--- Dataset records ---

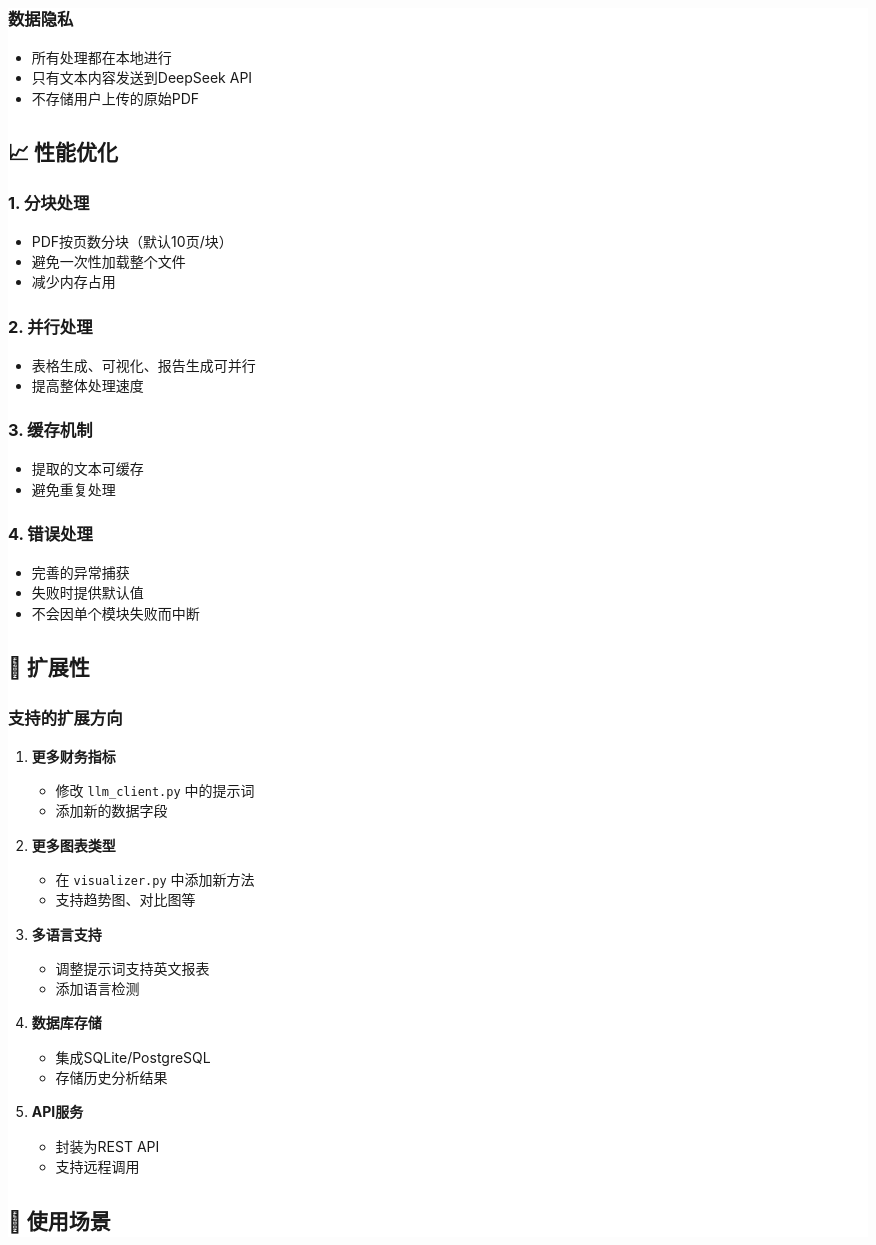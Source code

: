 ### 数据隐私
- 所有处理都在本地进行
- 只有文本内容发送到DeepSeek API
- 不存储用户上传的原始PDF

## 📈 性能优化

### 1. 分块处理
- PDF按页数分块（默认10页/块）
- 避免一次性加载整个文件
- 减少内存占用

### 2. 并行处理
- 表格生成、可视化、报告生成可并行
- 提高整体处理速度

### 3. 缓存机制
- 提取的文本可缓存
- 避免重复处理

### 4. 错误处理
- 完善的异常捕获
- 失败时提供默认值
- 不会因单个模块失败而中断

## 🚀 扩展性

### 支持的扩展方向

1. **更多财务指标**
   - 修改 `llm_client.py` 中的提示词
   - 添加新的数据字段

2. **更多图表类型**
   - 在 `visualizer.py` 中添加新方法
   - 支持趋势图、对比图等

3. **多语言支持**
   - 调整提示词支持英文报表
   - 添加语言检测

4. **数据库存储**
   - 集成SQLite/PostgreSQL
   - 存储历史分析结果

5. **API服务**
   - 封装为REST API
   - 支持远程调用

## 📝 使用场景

--- What is needed ---
Only the lines from the one bearing "- 集成SQLite/PostgreSQL" through the end of the entries above belong in the answer, each one exactly as given.

--- Exercise response ---
   - 集成SQLite/PostgreSQL
   - 存储历史分析结果

5. **API服务**
   - 封装为REST API
   - 支持远程调用

## 📝 使用场景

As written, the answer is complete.